As a Chapel user, I might like a version of the choice() routine from the Random module that returns indices from a range lo..hi (or 1D domain {lo..hi}?) rather than from the elements of an array. For instance, this could be useful in populating an m-element array with a subset of random indices from an n-element array (essentially a permutation of a random subset of the array's indices).
Looking at the implementation, it appears that this might be fairly easy by replacing code like return A[randIdx]; with simply return randIdx; (if one were to do a code clone) or by making the helper functions that implement choice() a bit more generic.
Hey @bradcray, I would like to work on this.
Can you please provide a sample test case of how do we currently use Random.choice()?
I tried something like this
use Random;
var A2 = [-1.1, -2.2, -3.3, -4.4, -5.5];
writeln(choice(A2));
But it didn't worked.
Thanks!
Hi @Aniket21mathur: I don't actually know a lot about choice() myself and was pointed to it when asking how to fill an m-element array with unique random indices from 1..n where n >> m.

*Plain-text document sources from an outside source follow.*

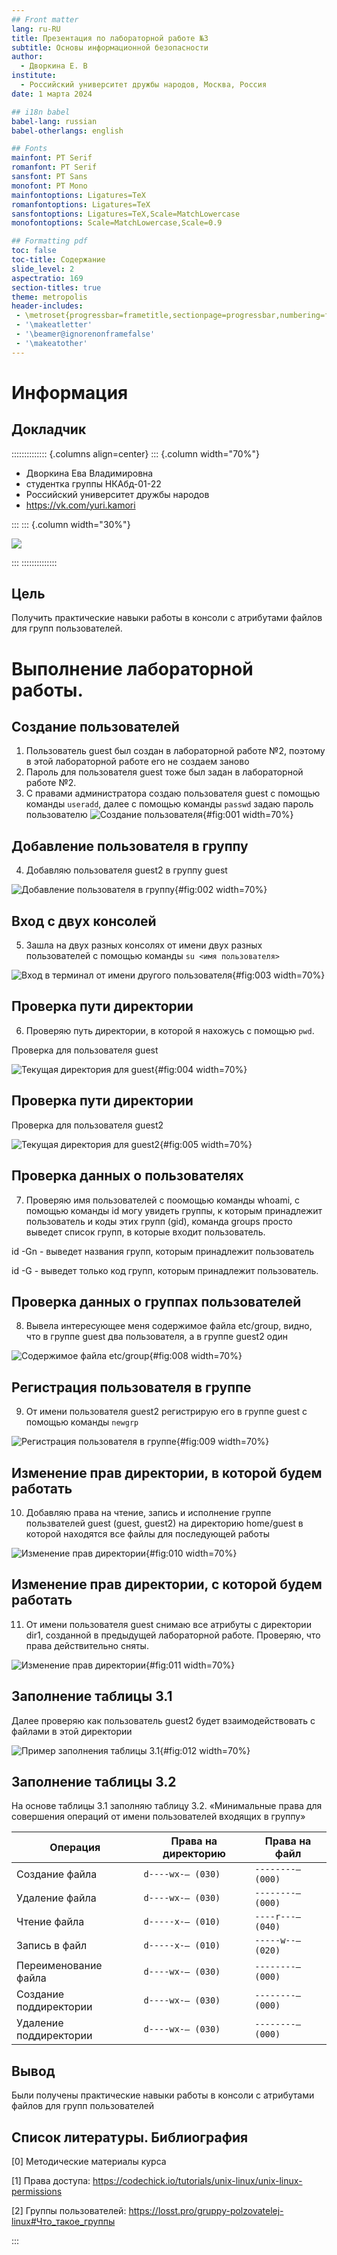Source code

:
 ```yaml
---
## Front matter
lang: ru-RU
title: Презентация по лабораторной работе №3
subtitle: Основы информационной безопасности
author:
  - Дворкина Е. В
institute:
  - Российский университет дружбы народов, Москва, Россия
date: 1 марта 2024

## i18n babel
babel-lang: russian
babel-otherlangs: english

## Fonts
mainfont: PT Serif
romanfont: PT Serif
sansfont: PT Sans
monofont: PT Mono
mainfontoptions: Ligatures=TeX
romanfontoptions: Ligatures=TeX
sansfontoptions: Ligatures=TeX,Scale=MatchLowercase
monofontoptions: Scale=MatchLowercase,Scale=0.9

## Formatting pdf
toc: false
toc-title: Содержание
slide_level: 2
aspectratio: 169
section-titles: true
theme: metropolis
header-includes:
 - \metroset{progressbar=frametitle,sectionpage=progressbar,numbering=fraction}
 - '\makeatletter'
 - '\beamer@ignorenonframefalse'
 - '\makeatother'
---
```


# Информация

## Докладчик

:::::::::::::: {.columns align=center}
::: {.column width="70%"}

  * Дворкина Ева Владимировна
  * студентка группы НКАбд-01-22
  * Российский университет дружбы народов
  * <https://vk.com/yuri.kamori>

:::
::: {.column width="30%"}

![](./image/e.jpg)

:::
::::::::::::::

## Цель

Получить практические навыки работы в консоли с атрибутами файлов для групп пользователей.

# Выполнение лабораторной работы. 

## Создание пользователей

1. Пользователь guest был создан в лабораторной работе №2, поэтому в этой лабораторной работе его не создаем заново
2. Пароль для пользователя guest тоже был задан в лабораторной работе №2. 
3. С правами администратора создаю пользователя guest с помощью команды `useradd`, далее с помощью команды `passwd` задаю пароль пользователю 
![Создание пользователя](image/1.PNG){#fig:001 width=70%}

## Добавление пользователя в группу

4. Добавляю пользователя guest2 в группу guest 

![Добавление пользователя в группу](image/2.PNG){#fig:002 width=70%}

## Вход с двух консолей

5. Зашла на двух разных консолях от имени двух разных пользователей с помощью команды `su <имя пользователя>` 

![Вход в терминал от имени другого пользователя](image/3.PNG){#fig:003 width=70%}

## Проверка пути директории

6. Проверяю путь директории, в которой я нахожусь с помощью `pwd`.

Проверка для пользователя guest 

![Текущая директория для guest](image/4.PNG){#fig:004 width=70%}

## Проверка пути директории

Проверка для пользователя guest2

![Текущая директория для guest2](image/5.PNG){#fig:005 width=70%}

## Проверка данных о пользователях

7. Проверяю имя пользователей с поомощью команды whoami, с помощью команды id могу увидеть группы, к которым принадлежит пользователь и коды этих групп (gid), команда groups просто выведет список групп, в которые входит пользователь.

id -Gn - выведет названия групп, которым принадлежит пользователь

id -G - выведет только код групп, которым принадлежит пользователь. 

## Проверка данных о группах пользователей

8. Вывела интересующее меня содержимое файла etc/group, видно, что в группе guest два пользователя, а в группе guest2 один 

![Содержимое файла etc/group](image/8.PNG){#fig:008 width=70%}

## Регистрация пользователя в группе

9. От имени пользователя guest2 регистрирую его в группе guest с помощью команды `newgrp` 

![Регистрация пользователя в группе](image/9.PNG){#fig:009 width=70%}

## Изменение прав директории, в которой будем работать

10. Добавляю права на чтение, запись и исполнение группе пользвателей guest (guest, guest2) на директорию home/guest в которой находятся все файлы для последующей работы 

![Изменение прав директории](image/10.PNG){#fig:010 width=70%}

## Изменение прав директории, с которой будем работать

11. От имени пользователя guest снимаю все атрибуты с директории dir1, созданной в предыдущей лабораторной работе. Проверяю, что права действительно сняты. 

![Изменение прав директории](image/11.PNG){#fig:011 width=70%}

## Заполнение таблицы 3.1

Далее проверяю как пользователь guest2 будет взаимодействовать с файлами в этой директории

![Пример заполнения таблицы 3.1](image/14.png){#fig:012 width=70%}

## Заполнение таблицы 3.2

На основе таблицы 3.1 заполняю таблицу 3.2. «Минимальные права для совершения операций от имени пользователей входящих в группу»

| Операция | Права на директорию | Права на файл |
|------------------------|---------------------------------|---------------------------|
| Создание файла | ```d----wx-— (030)``` | ```--------— (000)``` |
| Удаление файла | ```d----wx-— (030)``` | ```--------— (000)``` |
| Чтение файла | ```d-----x-— (010)``` | ```----r---— (040)``` |
| Запись в файл | ```d-----x-— (010)``` | ```-----w--— (020)``` |
| Переименование файла | ```d----wx-— (030)``` | ```--------— (000)``` |
| Создание поддиректории | ```d----wx-— (030)``` | ```--------— (000)``` |
| Удаление поддиректории | ```d----wx-— (030)``` | ```--------— (000)``` |

## Вывод

Были получены практические навыки работы в консоли с атрибутами файлов для групп пользователей

## Список литературы. Библиография

[0] Методические материалы курса

[1] Права доступа: https://codechick.io/tutorials/unix-linux/unix-linux-permissions

[2] Группы пользователей: https://losst.pro/gruppy-polzovatelej-linux#Что_такое_группы

:::

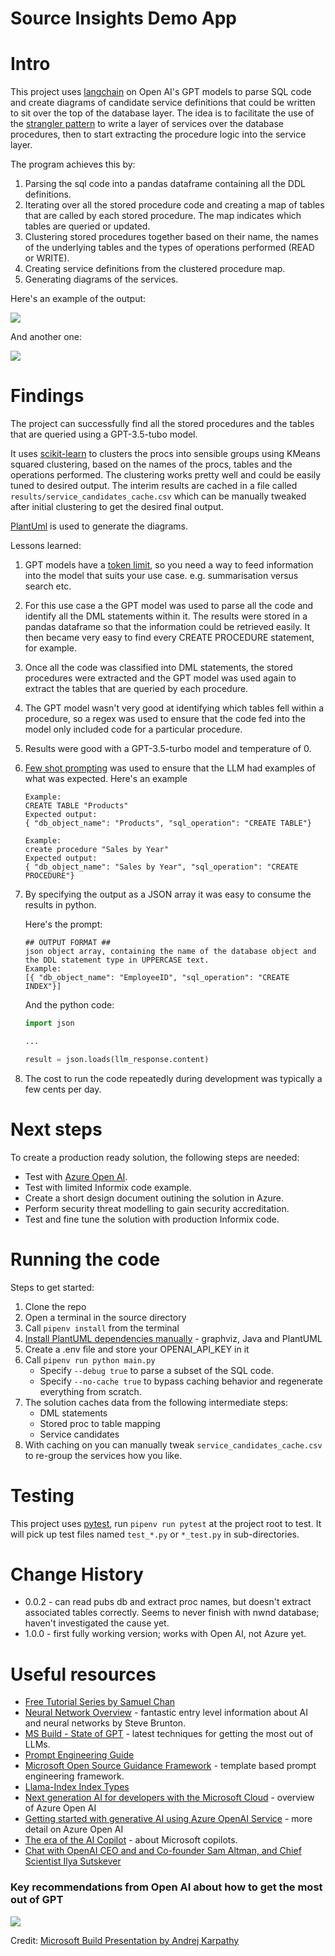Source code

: # Source Insights Demo App

# Intro

This project uses [langchain](https://python.langchain.com/) on Open AI's GPT models to parse SQL code and create diagrams of candidate service definitions that
could be written to sit over the top of the database layer.  The idea is to facilitate the use of the [strangler pattern](https://martinfowler.com/bliki/StranglerFigApplication.html) to write
a layer of services over the database procedures, then to start extracting the procedure logic into the service layer.

The program achieves this by:

1. Parsing the sql code into a pandas dataframe containing all the DDL definitions.
2. Iterating over all the stored procedure code and creating a map of tables that are called by each stored procedure.  The map indicates which tables are queried or updated.
3. Clustering stored procedures together based on their name, the names of the underlying tables and the types of operations performed (READ or WRITE).
4. Creating service definitions from the clustered procedure map.
5. Generating diagrams of the services.

Here's an example of the output:

![](images/Orders.png)

And another one:

![](images/Order_Details.png)

# Findings

The project can successfully find all the stored procedures and the tables that are queried using a GPT-3.5-tubo model.

It uses [scikit-learn](https://scikit-learn.org/stable/) to clusters the procs into sensible groups using KMeans squared clustering, 
based on the names of the procs, tables and the operations performed.  The clustering works pretty well and could be easily tuned 
to desired output.  The interim results are cached in a file called `results/service_candidates_cache.csv` which can be manually 
tweaked after initial clustering to get the desired final output.

[PlantUml](https://plantuml.com/) is used to generate the diagrams.

Lessons learned:

1. GPT models have a [token limit](https://help.openai.com/en/articles/4936856-what-are-tokens-and-how-to-count-them), so you need a way to feed information into the model that suits your use case. e.g. summarisation versus search etc.
2. For this use case a the GPT model was used to parse all the code and identify all the DML statements within it.  The results were stored in a pandas dataframe so that the information could be retrieved easily.  It then became very easy to find every CREATE PROCEDURE statement, for example.
3. Once all the code was classified into DML statements, the stored procedures were extracted and the GPT model was used again to extract the tables that are queried by each procedure.
4. The GPT model wasn't very good at identifying which tables fell within a procedure, so a regex was used to ensure that the code fed into the model only included code for a particular procedure.
5. Results were good with a GPT-3.5-turbo model and temperature of 0.
6. [Few shot prompting](https://www.promptingguide.ai/techniques/fewshot) was used to ensure that the LLM had examples of what was expected.
    Here's an example

    ```text
    Example:
    CREATE TABLE "Products"
    Expected output:
    { "db_object_name": "Products", "sql_operation": "CREATE TABLE"}

    Example:
    create procedure "Sales by Year"
    Expected output:
    { "db_object_name": "Sales by Year", "sql_operation": "CREATE PROCEDURE"}
    ```

7. By specifying the output as a JSON array it was easy to consume the results in python.
    
    Here's the prompt:

    ```text
    ## OUTPUT FORMAT ##
    json object array, containing the name of the database object and the DDL statement type in UPPERCASE text.
    Example:
    [{ "db_object_name": "EmployeeID", "sql_operation": "CREATE INDEX"}]
    ```

    And the python code:

    ```python
    import json

    ...

    result = json.loads(llm_response.content)
    ```

8. The cost to run the code repeatedly during development was typically a few cents per day.

# Next steps

To create a production ready solution, the following steps are needed:

* Test with [Azure Open AI](https://learn.microsoft.com/en-us/azure/ai-services/openai/quickstart?tabs=command-line&pivots=programming-language-python).
* Test with limited Informix code example.
* Create a short design document outining the solution in Azure.
* Perform security threat modelling to gain security accreditation.
* Test and fine tune the solution with production Informix code.

# Running the code

Steps to get started:

1. Clone the repo
2. Open a terminal in the source directory
3. Call `pipenv install` from the terminal
4. [Install PlantUML dependencies manually](https://plantuml.com/starting) - graphviz, Java and PlantUML
5. Create a .env file and store your OPENAI_API_KEY in it
6. Call `pipenv run python main.py`
    * Specify `--debug true` to parse a subset of the SQL code.
    * Specify `--no-cache true` to bypass caching behavior and regenerate everything from scratch.
7. The solution caches data from the following intermediate steps:
    * DML statements
    * Stored proc to table mapping
    * Service candidates
8. With caching on you can manually tweak `service_candidates_cache.csv` to re-group the services how you like.

# Testing

This project uses [pytest](https://docs.pytest.org/), run `pipenv run pytest` at the project root to test.  It will pick up test files named `test_*.py` or `*_test.py` in sub-directories.

# Change History

* 0.0.2 - can read pubs db and extract proc names, but doesn't extract associated tables correctly.  Seems to never finish with nwnd database; haven't investigated the cause yet.
* 1.0.0 - first fully working version; works with Open AI, not Azure yet.

# Useful resources

* [Free Tutorial Series by Samuel Chan](https://www.youtube.com/playlist?list=PLXsFtK46HZxUQERRbOmuGoqbMD-KWLkOS)
* [Neural Network Overview](https://www.youtube.com/watch?v=aIZtJqtzdQs&list=PLMrJAkhIeNNQV7wi9r7Kut8liLFMWQOXn&index=12) - fantastic entry level information about AI and neural networks by Steve Brunton.
* [MS Build - State of GPT](https://www.youtube.com/watch?v=bZQun8Y4L2A) - latest techniques for getting the most out of LLMs.
* [Prompt Engineering Guide](https://www.promptingguide.ai/)
* [Microsoft Open Source Guidance Framework](https://github.com/microsoft/guidance) - template based prompt engineering framework.
* [Llama-Index Index Types](https://gpt-index.readthedocs.io/en/latest/guides/primer/index_guide.html)
* [Next generation AI for developers with the Microsoft Cloud](https://www.youtube.com/watch?v=KMOV1Zy8YeM&list=PLlrxD0HtieHjolPmqWVyk446uLMPWo4oP&index=4&t=2210s) - overview of Azure Open AI
* [Getting started with generative AI using Azure OpenAI Service](https://www.youtube.com/watch?v=o5uhn4GSpQU&list=PLlrxD0HtieHjolPmqWVyk446uLMPWo4oP&index=123) - more detail on Azure Open AI
* [The era of the AI Copilot](https://www.youtube.com/watch?v=FyY0fEO5jVY&list=PLlrxD0HtieHjolPmqWVyk446uLMPWo4oP&index=146) - about Microsoft copilots.
* [Chat with OpenAI CEO and and Co-founder Sam Altman, and Chief Scientist Ilya Sutskever](https://www.youtube.com/watch?v=mC-0XqTAeMQ&t=1s)

### Key recommendations from Open AI about how to get the most out of GPT

![](images/AI_recommendations.png)

Credit: [Microsoft Build Presentation by Andrej Karpathy](https://www.youtube.com/watch?v=bZQun8Y4L2A)

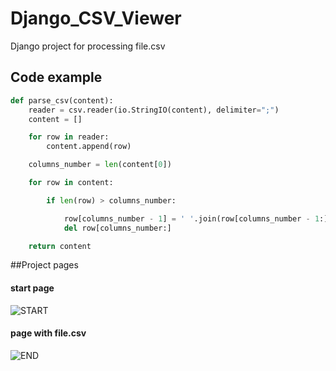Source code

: # Django_CSV_Viewer
Django project for processing file.csv

## Code example

```python
def parse_csv(content):
    reader = csv.reader(io.StringIO(content), delimiter=";")
    content = []

    for row in reader:
        content.append(row)

    columns_number = len(content[0])

    for row in content:

        if len(row) > columns_number:

            row[columns_number - 1] = ' '.join(row[columns_number - 1:])
            del row[columns_number:]

    return content
```
##Project pages
#### start page
![START](https://sun9-19.userapi.com/c204820/v204820640/7ec5e/YrRP89xTZdE.jpg)
#### page with file.csv
![END](https://sun9-61.userapi.com/c857628/v857628640/187846/4PFo2muKtQU.jpg)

In a situation like this, I'd use git grep to find tests in $CHPL_HOME/test that call choice(). In practice, most of the standard package and module libraries like this tend to have tests in the library/ subdirectory. So:
$ cd $CHPL_HOME/test/library
$ git grep -l 'choice('
packages/Sort/RadixSort/ips4o-like.chpl
standard/Random/RandomStreamInterface/choiceTest.chpl
standard/Random/RandomStreamInterface/choiceTestErrors.chpl
I'd suggest looking at those tests to see if they help describe how it works beyond what's given in the documentation (which is here: https://chapel-lang.org/docs/master/modules/standard/Random/PCGRandom.html#PCGRandom.PCGRandomStream.choice)
@Aniket21mathur I played some more with choice(), and this code seems to work:
use Random;
var rng = new owned RandomStream( eltType= real, seed= 200 );
//var rng = new owned RandomStream( eltType= int, seed= 200 ); // this also works but not sure about details...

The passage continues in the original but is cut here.